L’esilio di Ovidio: la creazione di un paesaggio interiore e alcune riprese nella poesia contemporanea

Elena Merli

Numerosi scrittori antichi hanno vissuto l’esperienza dell’esilio: sia in Grecia (Alceo, Ipponatte, Teognide, Tucidide, Senofonte) che a Roma (Cicerone, Ovidio, Seneca, Boezio). Gli autori stessi ci parlano della propria condizione di esuli, fornendo spunti alle letterature e alle arti figurative.

Fra di essi, Ovidio si caratterizza per un dato essenziale: mentre gli altri sono tutti uomini politici o di corte esiliati a causa della propria attività pubblica, Ovidio è esclusivamente poeta ed è l’unico a essere punito per l’impegno letterario, in quanto autore dell’ars amatoria (questa la ragione “ufficiale” della relegatio). Non solo: mentre i testi degli altri autori latini danno forma per lo più a un esilio che potremmo chiamare “dei filosofi”, interpretando la privazione della patria come condizione di libertà dell’anima in cui all’individuo è consentito meditare e studiare lontano da ambizione e vanità, Ovidio presenta la situazione in modo negativo e doloroso, come sottrazione di elementi essenziali alla vita stessa. Iniziamo perciò col mettere a fuoco alcuni aspetti dell’elegia dell’esilio.

 

Una descrizione lontana dalla realtà…

Com’era veramente Tomi? Le elegie ci parlano di un territorio selvaggio, isolato, sferzato dai venti e ricoperto da neve per la maggior parte dell’anno, costituito da terreni incolti e praterie brulle, con acque malsane e imbevibili: una descrizione che è debitrice più alla Scizia tutta letteraria di Virgilio, georg. 3, 349 ss., che all’esperienza di un viaggiatore su quella costa del mar Nero.
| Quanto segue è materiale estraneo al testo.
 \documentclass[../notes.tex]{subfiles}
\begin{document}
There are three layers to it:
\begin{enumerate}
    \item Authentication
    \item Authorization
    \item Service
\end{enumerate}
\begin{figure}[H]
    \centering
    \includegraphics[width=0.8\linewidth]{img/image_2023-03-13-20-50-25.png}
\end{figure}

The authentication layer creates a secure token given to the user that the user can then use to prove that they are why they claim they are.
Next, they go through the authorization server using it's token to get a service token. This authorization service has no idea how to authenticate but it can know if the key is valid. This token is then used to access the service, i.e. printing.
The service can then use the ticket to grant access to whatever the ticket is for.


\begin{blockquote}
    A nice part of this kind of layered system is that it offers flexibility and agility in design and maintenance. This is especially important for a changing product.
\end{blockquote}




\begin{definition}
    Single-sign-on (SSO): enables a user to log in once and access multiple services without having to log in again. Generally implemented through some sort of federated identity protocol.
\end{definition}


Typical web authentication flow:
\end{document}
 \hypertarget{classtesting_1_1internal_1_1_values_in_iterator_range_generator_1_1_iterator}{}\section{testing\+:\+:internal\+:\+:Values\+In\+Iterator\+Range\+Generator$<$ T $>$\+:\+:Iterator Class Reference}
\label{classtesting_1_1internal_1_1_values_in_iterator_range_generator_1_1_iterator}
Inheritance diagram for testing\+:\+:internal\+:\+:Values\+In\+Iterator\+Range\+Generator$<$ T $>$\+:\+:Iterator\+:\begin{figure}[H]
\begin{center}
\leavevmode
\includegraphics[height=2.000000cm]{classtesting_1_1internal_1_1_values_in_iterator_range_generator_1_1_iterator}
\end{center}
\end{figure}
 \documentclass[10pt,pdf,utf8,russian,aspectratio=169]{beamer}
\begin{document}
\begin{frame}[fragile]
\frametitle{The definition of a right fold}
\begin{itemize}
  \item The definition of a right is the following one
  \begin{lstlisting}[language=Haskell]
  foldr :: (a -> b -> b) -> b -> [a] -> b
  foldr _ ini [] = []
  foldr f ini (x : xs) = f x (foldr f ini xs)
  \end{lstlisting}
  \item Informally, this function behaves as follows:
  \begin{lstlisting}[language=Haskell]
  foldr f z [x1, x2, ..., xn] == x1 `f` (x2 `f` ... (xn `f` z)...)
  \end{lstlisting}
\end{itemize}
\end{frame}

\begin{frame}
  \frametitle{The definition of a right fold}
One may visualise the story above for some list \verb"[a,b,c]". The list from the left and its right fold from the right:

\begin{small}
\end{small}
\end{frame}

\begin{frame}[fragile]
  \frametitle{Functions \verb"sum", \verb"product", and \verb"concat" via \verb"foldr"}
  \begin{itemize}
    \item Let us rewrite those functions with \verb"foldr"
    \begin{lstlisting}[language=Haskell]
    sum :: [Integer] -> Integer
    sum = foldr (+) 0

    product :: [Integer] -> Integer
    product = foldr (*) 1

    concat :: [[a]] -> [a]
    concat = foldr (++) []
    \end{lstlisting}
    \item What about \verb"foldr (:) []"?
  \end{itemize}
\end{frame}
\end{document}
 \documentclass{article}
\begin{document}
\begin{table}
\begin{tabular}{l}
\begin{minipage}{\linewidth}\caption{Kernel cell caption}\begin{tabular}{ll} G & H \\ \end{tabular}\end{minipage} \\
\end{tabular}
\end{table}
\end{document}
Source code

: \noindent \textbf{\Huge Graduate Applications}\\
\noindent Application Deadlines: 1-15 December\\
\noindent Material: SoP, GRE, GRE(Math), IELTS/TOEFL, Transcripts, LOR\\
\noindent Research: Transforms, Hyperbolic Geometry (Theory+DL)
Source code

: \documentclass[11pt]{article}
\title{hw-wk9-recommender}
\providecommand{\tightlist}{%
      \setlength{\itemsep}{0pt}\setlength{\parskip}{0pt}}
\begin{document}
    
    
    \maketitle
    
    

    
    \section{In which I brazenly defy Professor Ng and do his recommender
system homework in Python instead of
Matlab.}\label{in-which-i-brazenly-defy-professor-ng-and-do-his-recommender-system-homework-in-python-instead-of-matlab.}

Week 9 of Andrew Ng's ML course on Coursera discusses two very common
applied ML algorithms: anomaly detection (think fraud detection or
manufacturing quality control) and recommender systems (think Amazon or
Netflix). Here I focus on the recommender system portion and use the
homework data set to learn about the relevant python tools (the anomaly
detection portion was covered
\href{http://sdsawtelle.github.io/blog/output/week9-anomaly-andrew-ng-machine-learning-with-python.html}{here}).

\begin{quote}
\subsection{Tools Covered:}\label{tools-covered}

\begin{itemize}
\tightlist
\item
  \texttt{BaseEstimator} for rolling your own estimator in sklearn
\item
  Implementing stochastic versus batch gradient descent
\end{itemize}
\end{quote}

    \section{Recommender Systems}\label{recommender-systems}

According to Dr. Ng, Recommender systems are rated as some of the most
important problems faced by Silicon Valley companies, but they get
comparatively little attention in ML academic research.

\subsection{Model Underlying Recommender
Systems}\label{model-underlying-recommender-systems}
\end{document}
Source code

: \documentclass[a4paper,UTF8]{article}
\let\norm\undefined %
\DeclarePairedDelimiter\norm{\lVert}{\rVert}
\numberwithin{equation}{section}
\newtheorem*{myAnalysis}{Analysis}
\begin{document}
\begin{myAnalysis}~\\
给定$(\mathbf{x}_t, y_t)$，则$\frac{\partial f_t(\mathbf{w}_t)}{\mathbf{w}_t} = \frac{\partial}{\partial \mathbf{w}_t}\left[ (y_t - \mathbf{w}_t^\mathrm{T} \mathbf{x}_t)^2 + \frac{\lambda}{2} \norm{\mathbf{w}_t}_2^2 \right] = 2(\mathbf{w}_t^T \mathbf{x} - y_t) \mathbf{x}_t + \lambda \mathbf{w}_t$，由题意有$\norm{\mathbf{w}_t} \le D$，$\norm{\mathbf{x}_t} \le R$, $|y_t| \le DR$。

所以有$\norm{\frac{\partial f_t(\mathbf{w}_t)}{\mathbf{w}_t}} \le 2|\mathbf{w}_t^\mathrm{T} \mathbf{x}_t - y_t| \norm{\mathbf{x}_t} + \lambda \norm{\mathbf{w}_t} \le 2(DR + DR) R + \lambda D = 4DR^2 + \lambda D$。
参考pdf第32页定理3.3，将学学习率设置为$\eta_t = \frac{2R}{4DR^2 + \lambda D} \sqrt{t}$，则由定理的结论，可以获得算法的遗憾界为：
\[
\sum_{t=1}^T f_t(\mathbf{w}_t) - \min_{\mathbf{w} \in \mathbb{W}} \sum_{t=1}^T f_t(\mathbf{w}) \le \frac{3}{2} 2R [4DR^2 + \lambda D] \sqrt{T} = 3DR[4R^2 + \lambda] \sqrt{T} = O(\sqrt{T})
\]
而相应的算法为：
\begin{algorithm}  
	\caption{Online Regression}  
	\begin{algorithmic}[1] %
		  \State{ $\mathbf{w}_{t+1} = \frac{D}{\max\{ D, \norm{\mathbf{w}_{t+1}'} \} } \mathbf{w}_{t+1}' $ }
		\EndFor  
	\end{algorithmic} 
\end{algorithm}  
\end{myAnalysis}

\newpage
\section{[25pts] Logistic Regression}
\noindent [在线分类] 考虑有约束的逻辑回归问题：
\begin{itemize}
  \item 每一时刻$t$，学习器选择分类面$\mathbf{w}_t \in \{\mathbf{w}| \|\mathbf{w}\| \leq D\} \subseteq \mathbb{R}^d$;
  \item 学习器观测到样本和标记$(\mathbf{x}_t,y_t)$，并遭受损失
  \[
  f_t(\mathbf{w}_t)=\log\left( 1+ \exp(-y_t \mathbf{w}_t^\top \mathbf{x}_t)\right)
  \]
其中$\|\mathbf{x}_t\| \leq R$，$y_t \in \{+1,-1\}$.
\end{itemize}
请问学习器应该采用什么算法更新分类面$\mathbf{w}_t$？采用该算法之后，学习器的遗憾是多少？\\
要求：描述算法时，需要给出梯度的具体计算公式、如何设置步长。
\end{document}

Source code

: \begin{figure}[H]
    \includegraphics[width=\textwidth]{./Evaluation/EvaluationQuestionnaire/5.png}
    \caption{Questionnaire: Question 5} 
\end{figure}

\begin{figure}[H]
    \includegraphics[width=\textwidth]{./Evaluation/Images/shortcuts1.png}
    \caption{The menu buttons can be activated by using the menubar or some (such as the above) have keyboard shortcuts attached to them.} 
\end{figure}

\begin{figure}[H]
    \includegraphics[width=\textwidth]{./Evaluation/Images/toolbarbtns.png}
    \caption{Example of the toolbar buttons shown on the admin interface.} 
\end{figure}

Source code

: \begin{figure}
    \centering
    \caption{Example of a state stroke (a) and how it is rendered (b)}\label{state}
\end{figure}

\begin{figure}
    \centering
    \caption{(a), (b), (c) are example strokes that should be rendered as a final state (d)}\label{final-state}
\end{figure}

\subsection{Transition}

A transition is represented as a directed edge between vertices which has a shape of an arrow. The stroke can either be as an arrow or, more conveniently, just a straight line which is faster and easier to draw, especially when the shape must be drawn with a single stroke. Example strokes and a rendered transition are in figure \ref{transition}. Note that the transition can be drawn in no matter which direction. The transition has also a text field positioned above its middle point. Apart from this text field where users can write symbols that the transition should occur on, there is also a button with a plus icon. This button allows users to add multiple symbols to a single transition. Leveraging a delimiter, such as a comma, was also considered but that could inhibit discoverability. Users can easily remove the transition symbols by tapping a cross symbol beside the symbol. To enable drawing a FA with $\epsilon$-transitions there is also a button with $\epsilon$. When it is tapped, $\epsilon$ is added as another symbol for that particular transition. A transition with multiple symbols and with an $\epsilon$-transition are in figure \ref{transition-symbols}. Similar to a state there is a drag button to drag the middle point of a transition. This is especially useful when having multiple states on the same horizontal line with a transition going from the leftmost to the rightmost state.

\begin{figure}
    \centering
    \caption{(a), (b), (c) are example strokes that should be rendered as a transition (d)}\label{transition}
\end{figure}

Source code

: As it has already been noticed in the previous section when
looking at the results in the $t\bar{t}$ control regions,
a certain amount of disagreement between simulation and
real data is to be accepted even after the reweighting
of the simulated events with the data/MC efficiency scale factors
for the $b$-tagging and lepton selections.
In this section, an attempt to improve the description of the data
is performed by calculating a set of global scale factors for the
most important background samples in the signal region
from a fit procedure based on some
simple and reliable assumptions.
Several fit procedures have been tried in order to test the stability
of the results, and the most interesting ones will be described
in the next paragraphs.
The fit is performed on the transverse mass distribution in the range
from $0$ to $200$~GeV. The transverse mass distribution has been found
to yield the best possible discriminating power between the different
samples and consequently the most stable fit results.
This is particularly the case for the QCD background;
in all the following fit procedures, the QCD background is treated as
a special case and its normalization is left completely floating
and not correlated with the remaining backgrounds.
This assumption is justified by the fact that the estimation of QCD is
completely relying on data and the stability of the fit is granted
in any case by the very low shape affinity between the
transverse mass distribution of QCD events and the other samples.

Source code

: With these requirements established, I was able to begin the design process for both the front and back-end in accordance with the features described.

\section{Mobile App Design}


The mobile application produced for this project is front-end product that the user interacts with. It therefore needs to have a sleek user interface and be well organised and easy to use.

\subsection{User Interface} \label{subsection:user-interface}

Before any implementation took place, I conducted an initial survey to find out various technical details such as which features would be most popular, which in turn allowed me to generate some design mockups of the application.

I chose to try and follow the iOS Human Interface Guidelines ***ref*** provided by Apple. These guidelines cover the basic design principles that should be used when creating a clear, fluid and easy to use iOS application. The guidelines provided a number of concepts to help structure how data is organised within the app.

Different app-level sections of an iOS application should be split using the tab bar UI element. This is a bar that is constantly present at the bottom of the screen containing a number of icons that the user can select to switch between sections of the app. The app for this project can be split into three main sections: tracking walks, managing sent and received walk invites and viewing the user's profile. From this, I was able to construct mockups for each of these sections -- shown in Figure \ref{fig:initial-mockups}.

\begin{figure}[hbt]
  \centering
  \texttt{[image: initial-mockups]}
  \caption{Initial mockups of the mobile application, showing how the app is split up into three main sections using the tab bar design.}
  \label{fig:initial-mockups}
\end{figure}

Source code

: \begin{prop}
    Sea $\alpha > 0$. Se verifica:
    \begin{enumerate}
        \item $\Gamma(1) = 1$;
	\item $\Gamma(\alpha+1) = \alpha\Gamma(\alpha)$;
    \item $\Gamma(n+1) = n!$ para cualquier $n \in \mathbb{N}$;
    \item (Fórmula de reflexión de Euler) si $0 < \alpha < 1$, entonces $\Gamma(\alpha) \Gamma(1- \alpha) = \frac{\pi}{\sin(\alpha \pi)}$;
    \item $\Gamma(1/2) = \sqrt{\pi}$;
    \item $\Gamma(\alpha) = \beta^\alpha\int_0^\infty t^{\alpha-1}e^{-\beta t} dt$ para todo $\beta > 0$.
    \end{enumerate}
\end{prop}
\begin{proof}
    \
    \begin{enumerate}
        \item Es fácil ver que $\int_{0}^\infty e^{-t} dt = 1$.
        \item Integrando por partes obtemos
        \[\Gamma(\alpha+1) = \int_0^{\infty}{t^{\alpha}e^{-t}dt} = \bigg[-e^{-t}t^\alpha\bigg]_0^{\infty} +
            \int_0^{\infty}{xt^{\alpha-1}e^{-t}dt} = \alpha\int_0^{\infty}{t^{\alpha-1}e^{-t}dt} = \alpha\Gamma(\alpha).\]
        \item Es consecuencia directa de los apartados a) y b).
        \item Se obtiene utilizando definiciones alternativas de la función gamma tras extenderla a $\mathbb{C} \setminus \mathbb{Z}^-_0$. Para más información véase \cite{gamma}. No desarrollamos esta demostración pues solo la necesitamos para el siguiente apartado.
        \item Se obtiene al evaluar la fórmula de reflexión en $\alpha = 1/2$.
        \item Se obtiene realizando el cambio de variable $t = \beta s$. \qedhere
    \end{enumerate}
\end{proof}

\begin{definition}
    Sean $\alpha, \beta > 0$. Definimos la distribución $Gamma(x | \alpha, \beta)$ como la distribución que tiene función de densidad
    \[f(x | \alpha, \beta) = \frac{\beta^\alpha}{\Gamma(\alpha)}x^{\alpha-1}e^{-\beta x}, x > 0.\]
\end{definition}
Una terra così selvaggia e inospitale era abitata da popolo altrettanto barbaro e rozzo, ignaro del latino e della poesia; per di più, la città, sul limes dell’impero, è come perennemente sotto assedio a causa dei bellicosi popoli confinanti (e qui Ovidio si sbizzarrisce con nomi dal suono esotico e minaccioso: Bastarni, Bessi, Bistonii, Sarmati e Sauromati) pronti ad attraversare il Danubio, ghiacciato per buona parte dell’anno.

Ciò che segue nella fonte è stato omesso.